Article Publish Status: FREE
Abstract Title:

The effect of quince leaf (Cydonia oblonga miller) decoction on testes in hypercholesterolemic rabbits: a pilot study.

Abstract Source:

Afr J Tradit Complement Altern Med. 2013 ;10(2):277-82. Epub 2012 Dec 31. PMID: 24146451

Abstract Author(s):

Hamideh Ashrafi, Kamyar Ghabili, Alireza Alihemmati, Abolghasem Jouyban, Mohammadali M Shoja, Saeid Aslanabadi, Farzad Hami Adl, Hamed Ghavimi, Laleh Hajhosseini

Article Affiliation:

Hamideh Ashrafi


Current medical literature lacks any evidence of the protective effects of quince leaf on testes. Therefore, the aim of the present study was to assess the effect of quince (Cydonia oblonga Miller) leaf decoction on testicular injury and impaired spermatogenesis induced by hypercholesterolemia in rabbits. Eleven mature New Zealand white male rabbits were randomly divided into three groups: group 1 (hypercholesterolemia, n=3), group 2 (hypercholesterolemia plus quince treatment, n=6), and group 3 (control, n=2). Groups 1 and 2 received a cholesterol-enriched diet for six weeks. Group 2 received C. oblonga leaf decoction as drinking supplement as well. After six weeks, a normal diet was substituted in groups 1 and 2 for another six weeks. Group 3 (control group) was maintained throughout the study on a regular diet. At the end of the 12(th) week, the left testes of the animals were resected for light microscopic study with particular attention to the maturity of germ cells in seminiferous tubules using Johnsen's score.
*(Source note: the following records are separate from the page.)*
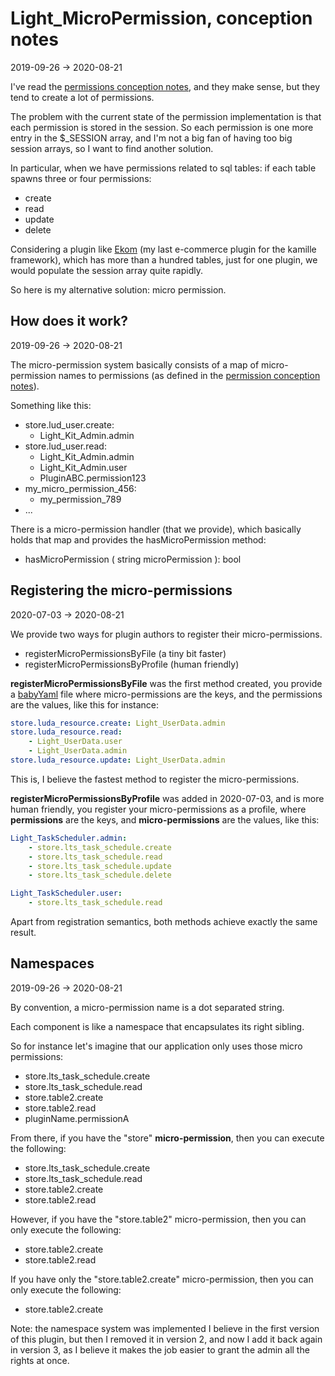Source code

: Light_MicroPermission, conception notes
=================
2019-09-26 -> 2020-08-21





I've read the [permissions conception notes](https://github.com/lingtalfi/Light_User/blob/master/doc/pages/permission-conception-notes.md),
and they make sense, but they tend to create a lot of permissions.

The problem with the current state of the permission implementation is that each permission is stored in the session.
So each permission is one more entry in the $_SESSION array, and I'm not a big fan of having too big session arrays, 
so I want to find another solution.

In particular, when we have permissions related to sql tables: if each table spawns three or four permissions:

- create 
- read
- update
- delete

Considering a plugin like [Ekom](https://github.com/KamilleModules/Ekom) (my last e-commerce plugin for the kamille framework),
which has more than a hundred tables, just for one plugin, we would populate the session array quite rapidly.


So here is my alternative solution: micro permission.





How does it work?
-------------------
2019-09-26 -> 2020-08-21


The micro-permission system basically consists of a map of micro-permission names to permissions (as defined in the [permission conception notes](https://github.com/lingtalfi/Light_User/blob/master/doc/pages/permission-conception-notes.md)).

Something like this:

- store.lud_user.create:
    - Light_Kit_Admin.admin
- store.lud_user.read:
    - Light_Kit_Admin.admin
    - Light_Kit_Admin.user
    - PluginABC.permission123
- my_micro_permission_456:
    - my_permission_789
- ...


There is a micro-permission handler (that we provide), which basically holds that map and provides the hasMicroPermission method:


- hasMicroPermission ( string microPermission ): bool




Registering the micro-permissions
-----------
2020-07-03 -> 2020-08-21


We provide two ways for plugin authors to register their micro-permissions.


- registerMicroPermissionsByFile (a tiny bit faster)
- registerMicroPermissionsByProfile (human friendly)



**registerMicroPermissionsByFile** was the first method created, you provide a [babyYaml](https://github.com/lingtalfi/BabyYaml) file where micro-permissions are the keys,
and the permissions are the values, like this for instance:

```yaml 
store.luda_resource.create: Light_UserData.admin
store.luda_resource.read: 
    - Light_UserData.user
    - Light_UserData.admin
store.luda_resource.update: Light_UserData.admin
``` 


This is, I believe the fastest method to register the micro-permissions.


**registerMicroPermissionsByProfile** was added in 2020-07-03, and is more human friendly, you register your micro-permissions
as a profile, where **permissions** are the keys, and **micro-permissions** are the values, like this:


```yaml 
Light_TaskScheduler.admin:
    - store.lts_task_schedule.create
    - store.lts_task_schedule.read
    - store.lts_task_schedule.update
    - store.lts_task_schedule.delete

Light_TaskScheduler.user:
    - store.lts_task_schedule.read
```



Apart from registration semantics, both methods achieve exactly the same result.





Namespaces
---------------
2019-09-26 -> 2020-08-21


By convention, a micro-permission name is a dot separated string.

Each component is like a namespace that encapsulates its right sibling.

So for instance let's imagine that our application only uses those micro permissions:

- store.lts_task_schedule.create
- store.lts_task_schedule.read
- store.table2.create
- store.table2.read
- pluginName.permissionA


From there, if you have the "store" **micro-permission**, then you can execute the following:

- store.lts_task_schedule.create
- store.lts_task_schedule.read
- store.table2.create
- store.table2.read

However, if you have the "store.table2" micro-permission, then you can only execute the following:

- store.table2.create
- store.table2.read


If you have only the "store.table2.create" micro-permission, then you can only execute the following:

- store.table2.create



Note: the namespace system was implemented I believe in the first version of this plugin, but then I removed it in version 2,
and now I add it back again in version 3, as I believe it makes the job easier to grant the admin all the rights at once.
Increase in intertubular connective tissue and diameter of vessels, abundant spermatogonia and primary spermatocytes along the reduced germinal epithelium were noted in all rabbits of the group 1. The remaining animals in groups 2 and 3 had no significant changes in their testicular sections. The mean Johnsen's score of group 1 (4.20± 1.92) was significantly lower than that of group 2 (7.33 ± 0.52) and group 3 (7.05 ± 0.07). (P=0.01). In conclusion, quince leaf decoction (C. oblonga Miller) protected rabbit testes and spermatogenesis from damage induced by hypercholesterolemia.